Our caterpillars are Painted Ladies and they arrived, not in eggs as you might expect but by Royal Mail (leading our postman to remark that it’s a little early in the season for them, turns out he’s a lepidopterist**).
They are currently living in a jar on the mantelpiece, eating the caterpillar-food provided and growing at a ridiculous rate.
Ellie checks them every morning and evening, and any other time she thinks they might have grown, and so far they have always proven to be bigger than the last time she checked.


 Today, however, was particularly exciting: they haven’t started making chrysalides (though there’s quite a lot of silk in the jar now) but they have reached an important caterpillar milestone.
Their heads have fallen off!
Fortunately I was expecting this (thanks to Kate for the warning) and was able to look it up in advance.
It seems that caterpillars routinely lose their heads as part of their moulting process: as they grow bigger the old head becomes too small for the new body, so it drops off.

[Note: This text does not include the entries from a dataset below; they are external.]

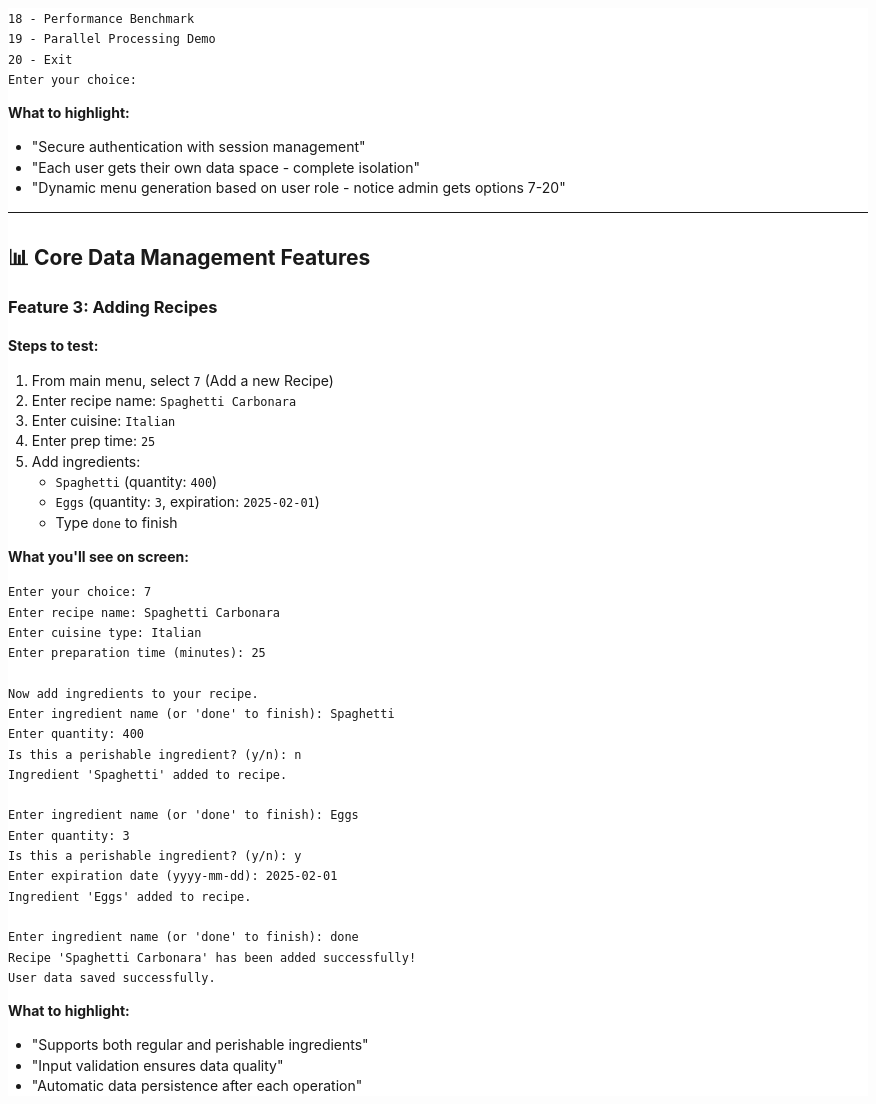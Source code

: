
 ```
18 - Performance Benchmark
19 - Parallel Processing Demo
20 - Exit
Enter your choice:
```

**What to highlight:**
- "Secure authentication with session management"
- "Each user gets their own data space - complete isolation"
- "Dynamic menu generation based on user role - notice admin gets options 7-20"

---

## 📊 Core Data Management Features

### Feature 3: Adding Recipes
**Steps to test:**
1. From main menu, select `7` (Add a new Recipe)
2. Enter recipe name: `Spaghetti Carbonara`
3. Enter cuisine: `Italian`
4. Enter prep time: `25`
5. Add ingredients:
   - `Spaghetti` (quantity: `400`)
   - `Eggs` (quantity: `3`, expiration: `2025-02-01`)
   - Type `done` to finish

**What you'll see on screen:**
```
Enter your choice: 7
Enter recipe name: Spaghetti Carbonara
Enter cuisine type: Italian
Enter preparation time (minutes): 25

Now add ingredients to your recipe.
Enter ingredient name (or 'done' to finish): Spaghetti
Enter quantity: 400
Is this a perishable ingredient? (y/n): n
Ingredient 'Spaghetti' added to recipe.

Enter ingredient name (or 'done' to finish): Eggs
Enter quantity: 3
Is this a perishable ingredient? (y/n): y
Enter expiration date (yyyy-mm-dd): 2025-02-01
Ingredient 'Eggs' added to recipe.

Enter ingredient name (or 'done' to finish): done
Recipe 'Spaghetti Carbonara' has been added successfully!
User data saved successfully.
```

**What to highlight:**
- "Supports both regular and perishable ingredients"
- "Input validation ensures data quality"
- "Automatic data persistence after each operation"
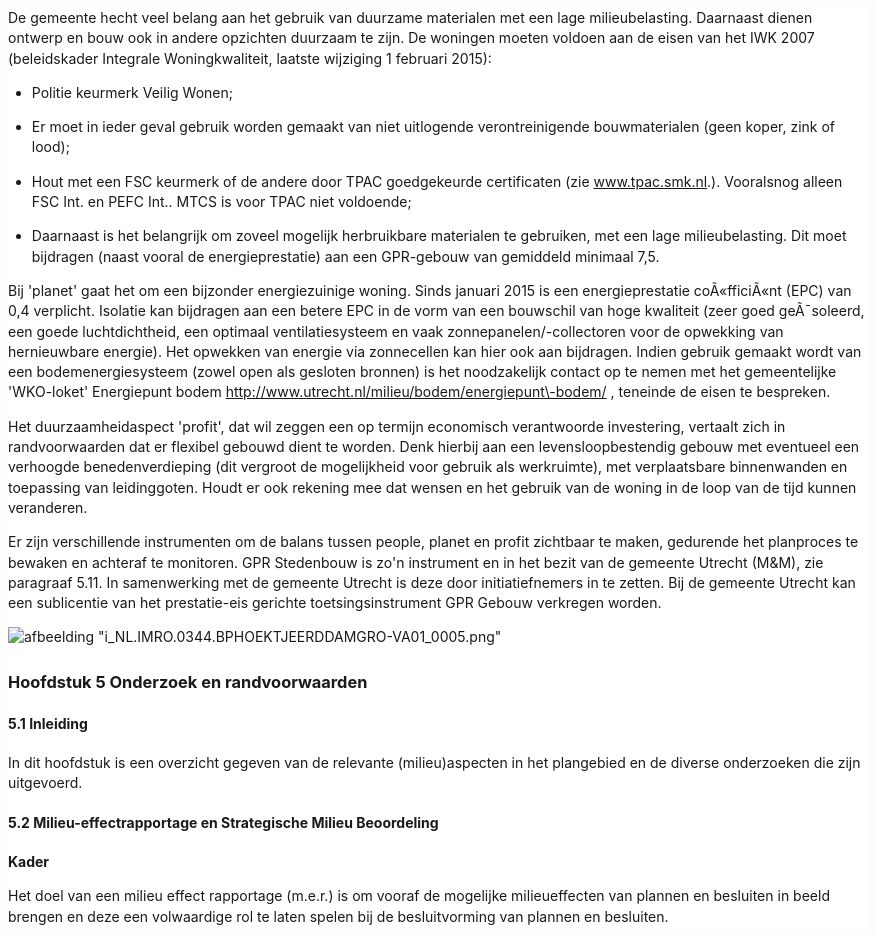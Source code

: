 De gemeente hecht veel belang aan het gebruik van duurzame materialen met een lage milieubelasting. Daarnaast dienen ontwerp en bouw ook in andere opzichten duurzaam te zijn. De woningen moeten voldoen aan de eisen van het IWK 2007 (beleidskader Integrale Woningkwaliteit, laatste wijziging 1 februari 2015\):

* Politie keurmerk Veilig Wonen;

* Er moet in ieder geval gebruik worden gemaakt van niet uitlogende verontreinigende bouwmaterialen (geen koper, zink of lood);

* Hout met een FSC keurmerk of de andere door TPAC goedgekeurde certificaten (zie www.tpac.smk.nl.). Vooralsnog alleen FSC Int. en PEFC Int.. MTCS is voor TPAC niet voldoende;

* Daarnaast is het belangrijk om zoveel mogelijk herbruikbare materialen te gebruiken, met een lage milieubelasting. Dit moet bijdragen (naast vooral de energieprestatie) aan een GPR\-gebouw van gemiddeld minimaal 7,5\.

Bij 'planet' gaat het om een bijzonder energiezuinige woning. Sinds januari 2015 is een energieprestatie coÃ«fficiÃ«nt (EPC) van 0,4 verplicht. Isolatie kan bijdragen aan een betere EPC in de vorm van een bouwschil van hoge kwaliteit (zeer goed geÃ¯soleerd, een goede luchtdichtheid, een optimaal ventilatiesysteem en vaak zonnepanelen/\-collectoren voor de opwekking van hernieuwbare energie). Het opwekken van energie via zonnecellen kan hier ook aan bijdragen. Indien gebruik gemaakt wordt van een bodemenergiesysteem (zowel open als gesloten bronnen) is het noodzakelijk contact op te nemen met het gemeentelijke 'WKO\-loket' Energiepunt bodem http://www.utrecht.nl/milieu/bodem/energiepunt\-bodem/ , teneinde de eisen te bespreken.

Het duurzaamheidaspect 'profit', dat wil zeggen een op termijn economisch verantwoorde investering, vertaalt zich in randvoorwaarden dat er flexibel gebouwd dient te worden. Denk hierbij aan een levensloopbestendig gebouw met eventueel een verhoogde benedenverdieping (dit vergroot de mogelijkheid voor gebruik als werkruimte), met verplaatsbare binnenwanden en toepassing van leidinggoten. Houdt er ook rekening mee dat wensen en het gebruik van de woning in de loop van de tijd kunnen veranderen.

Er zijn verschillende instrumenten om de balans tussen people, planet en profit zichtbaar te maken, gedurende het planproces te bewaken en achteraf te monitoren. GPR Stedenbouw is zo'n instrument en in het bezit van de gemeente Utrecht (M\&M), zie paragraaf 5\.11\. In samenwerking met de gemeente Utrecht is deze door initiatiefnemers in te zetten. Bij de gemeente Utrecht kan een sublicentie van het prestatie\-eis gerichte toetsingsinstrument GPR Gebouw verkregen worden.

![afbeelding "i_NL.IMRO.0344.BPHOEKTJEERDDAMGRO-VA01_0005.png"](i_NL.IMRO.0344.BPHOEKTJEERDDAMGRO-VA01_0005.png)

### Hoofdstuk 5 Onderzoek en randvoorwaarden

#### 5\.1 Inleiding

In dit hoofdstuk is een overzicht gegeven van de relevante (milieu)aspecten in het plangebied en de diverse onderzoeken die zijn uitgevoerd.

#### 5\.2 Milieu\-effectrapportage en Strategische Milieu Beoordeling

**Kader**

Het doel van een milieu effect rapportage (m.e.r.) is om vooraf de mogelijke milieueffecten van plannen en besluiten in beeld brengen en deze een volwaardige rol te laten spelen bij de besluitvorming van plannen en besluiten.
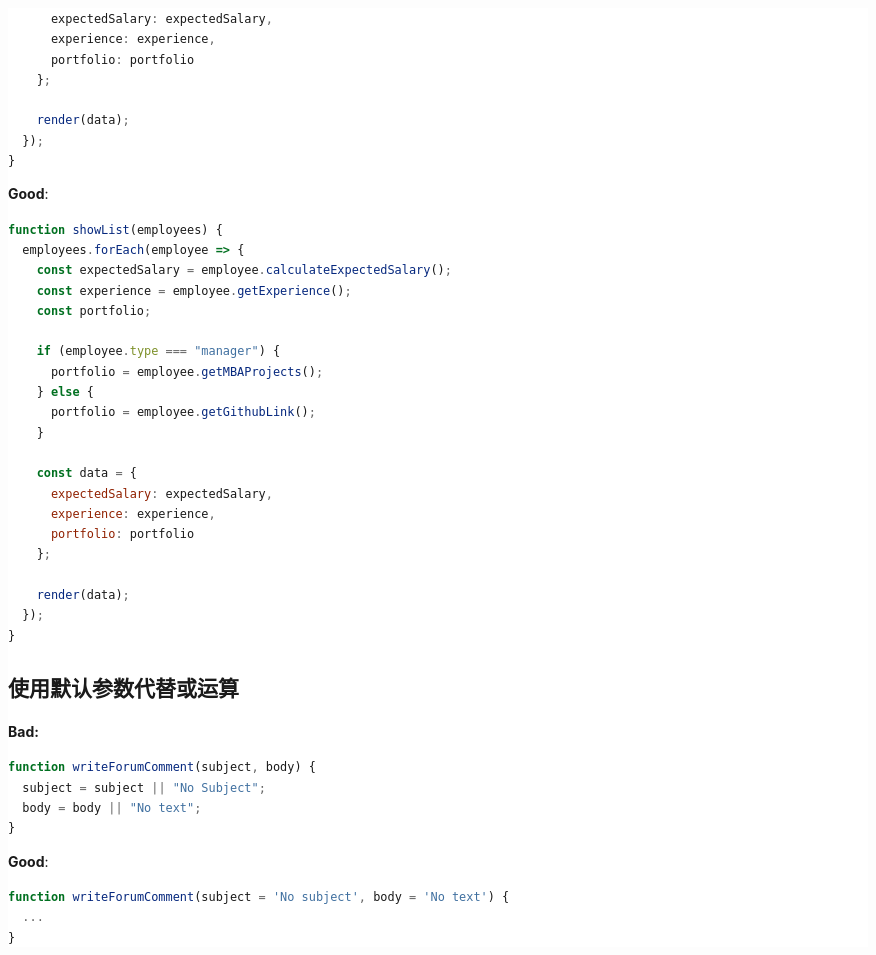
```js
      expectedSalary: expectedSalary,
      experience: experience,
      portfolio: portfolio
    };

    render(data);
  });
}
```

**Good**:

```js
function showList(employees) {
  employees.forEach(employee => {
    const expectedSalary = employee.calculateExpectedSalary();
    const experience = employee.getExperience();
    const portfolio;

    if (employee.type === "manager") {
      portfolio = employee.getMBAProjects();
    } else {
      portfolio = employee.getGithubLink();
    }

    const data = {
      expectedSalary: expectedSalary,
      experience: experience,
      portfolio: portfolio
    };

    render(data);
  });
}
```

## 使用默认参数代替或运算

**Bad:**

```js
function writeForumComment(subject, body) {
  subject = subject || "No Subject";
  body = body || "No text";
}
```

**Good**:

```js
function writeForumComment(subject = 'No subject', body = 'No text') {
  ...
}
```

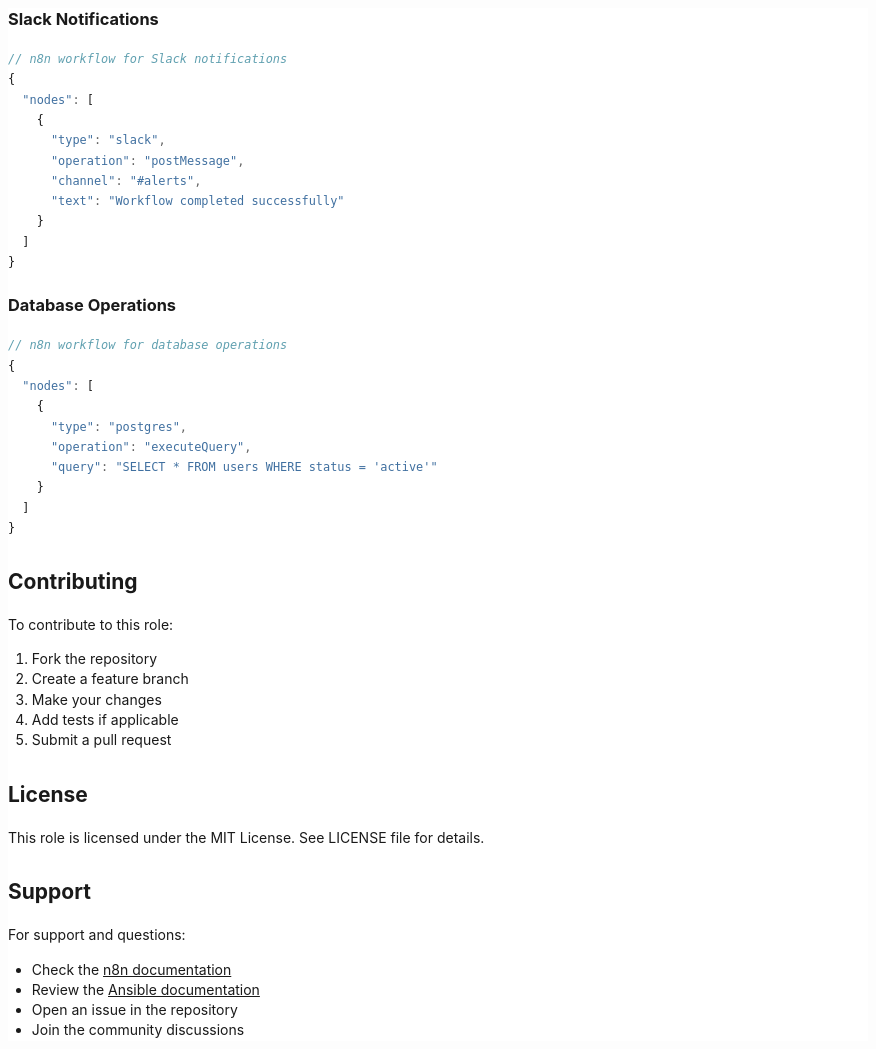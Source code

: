 ### Slack Notifications

```javascript
// n8n workflow for Slack notifications
{
  "nodes": [
    {
      "type": "slack",
      "operation": "postMessage",
      "channel": "#alerts",
      "text": "Workflow completed successfully"
    }
  ]
}
```

### Database Operations

```javascript
// n8n workflow for database operations
{
  "nodes": [
    {
      "type": "postgres",
      "operation": "executeQuery",
      "query": "SELECT * FROM users WHERE status = 'active'"
    }
  ]
}
```

## Contributing

To contribute to this role:

1. Fork the repository
2. Create a feature branch
3. Make your changes
4. Add tests if applicable
5. Submit a pull request

## License

This role is licensed under the MIT License. See LICENSE file for details.

## Support

For support and questions:

- Check the [n8n documentation](https://docs.n8n.io/)
- Review the [Ansible documentation](https://docs.ansible.com/)
- Open an issue in the repository
- Join the community discussions
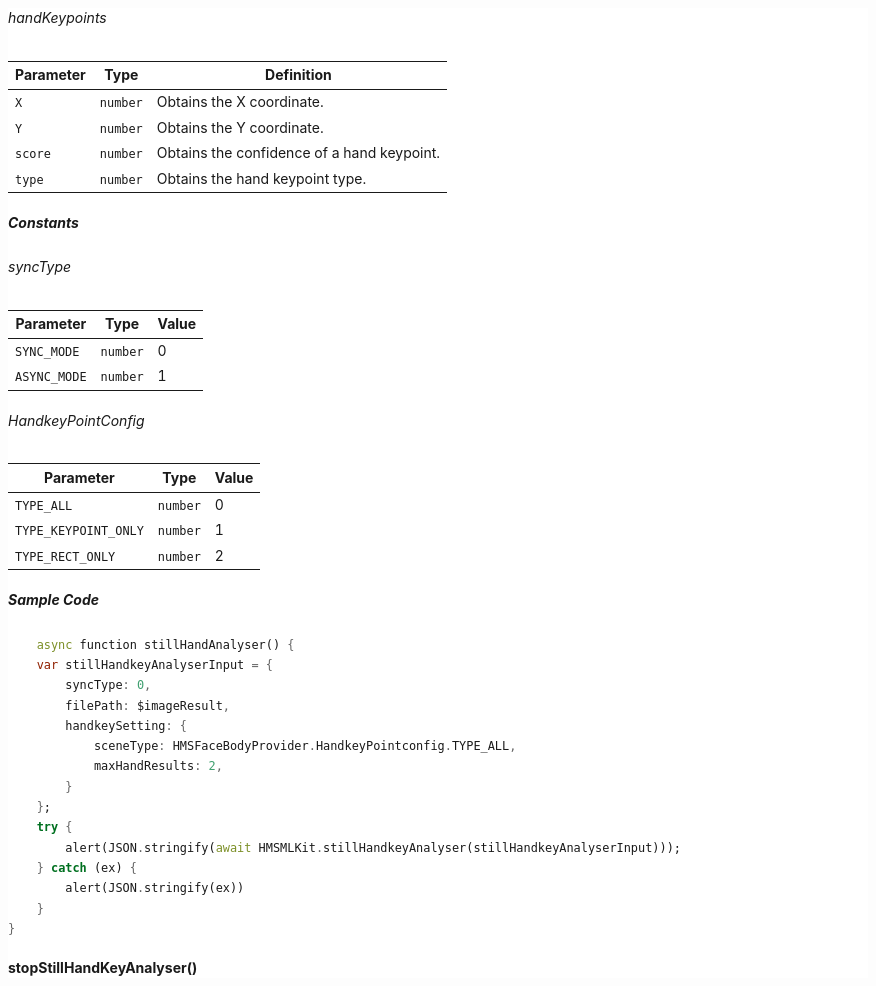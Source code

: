 ###### handKeypoints

| Parameter       | Type      | Definition                                                                                        |
| --------------- | --------- | ------------------------------------------------------------------------------------------------- |
| `X` | `number`  | Obtains the X coordinate. |
| `Y` | `number`  | Obtains the Y coordinate. |
| `score` | `number`  | Obtains the confidence of a hand keypoint. |
| `type` | `number`  | Obtains the hand keypoint type. |

##### Constants

###### syncType

| Parameter       | Type      | Value                                                                                        |
| --------------- | --------- | ------------------------------------------------------------------------------------------------- |
| `SYNC_MODE` | `number`  | 0 |
| `ASYNC_MODE` | `number`  | 1 |

###### HandkeyPointConfig

| Parameter       | Type      | Value                                                                                        |
| --------------- | --------- | ------------------------------------------------------------------------------------------------- |
| `TYPE_ALL` | `number`  | 0 |
| `TYPE_KEYPOINT_ONLY` | `number`  | 1 |
| `TYPE_RECT_ONLY` | `number`  | 2 |

##### Sample Code

```dart
    async function stillHandAnalyser() {
    var stillHandkeyAnalyserInput = {
        syncType: 0,
        filePath: $imageResult,
        handkeySetting: {
            sceneType: HMSFaceBodyProvider.HandkeyPointconfig.TYPE_ALL,
            maxHandResults: 2,
        }
    };
    try {
        alert(JSON.stringify(await HMSMLKit.stillHandkeyAnalyser(stillHandkeyAnalyserInput)));
    } catch (ex) {
        alert(JSON.stringify(ex))
    }
}

```

#### stopStillHandKeyAnalyser()
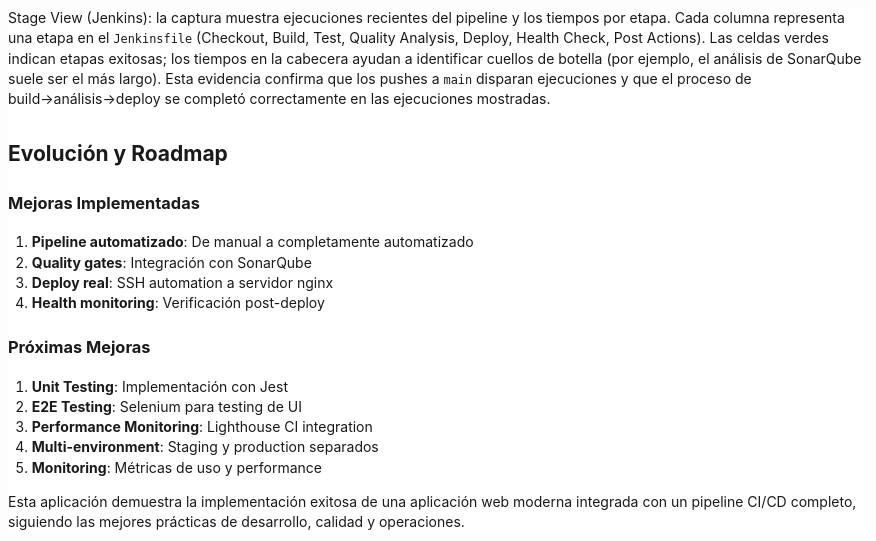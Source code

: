 Stage View (Jenkins): la captura muestra ejecuciones recientes del pipeline y los tiempos por etapa. Cada columna representa una etapa en el `Jenkinsfile` (Checkout, Build, Test, Quality Analysis, Deploy, Health Check, Post Actions). Las celdas verdes indican etapas exitosas; los tiempos en la cabecera ayudan a identificar cuellos de botella (por ejemplo, el análisis de SonarQube suele ser el más largo). Esta evidencia confirma que los pushes a `main` disparan ejecuciones y que el proceso de build→análisis→deploy se completó correctamente en las ejecuciones mostradas.

## Evolución y Roadmap

### Mejoras Implementadas

1. **Pipeline automatizado**: De manual a completamente automatizado
2. **Quality gates**: Integración con SonarQube
3. **Deploy real**: SSH automation a servidor nginx
4. **Health monitoring**: Verificación post-deploy

### Próximas Mejoras

1. **Unit Testing**: Implementación con Jest
2. **E2E Testing**: Selenium para testing de UI
3. **Performance Monitoring**: Lighthouse CI integration
4. **Multi-environment**: Staging y production separados
5. **Monitoring**: Métricas de uso y performance

Esta aplicación demuestra la implementación exitosa de una aplicación web moderna integrada con un pipeline CI/CD completo, siguiendo las mejores prácticas de desarrollo, calidad y operaciones.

Fortunately by this time there is a new head waiting behind the old one ready to take over, I bet male praying mantises wish they could learn that trick!
 So the jar looks a little gruesome this morning but we’re not worried, we’ll keep on checking every day and soon we should see the first chrysalis.

* Someone who studies worms.
** Someone who studies butterflies, but you already knew that one.
A rather sinister caterpillar, as made by Ellie.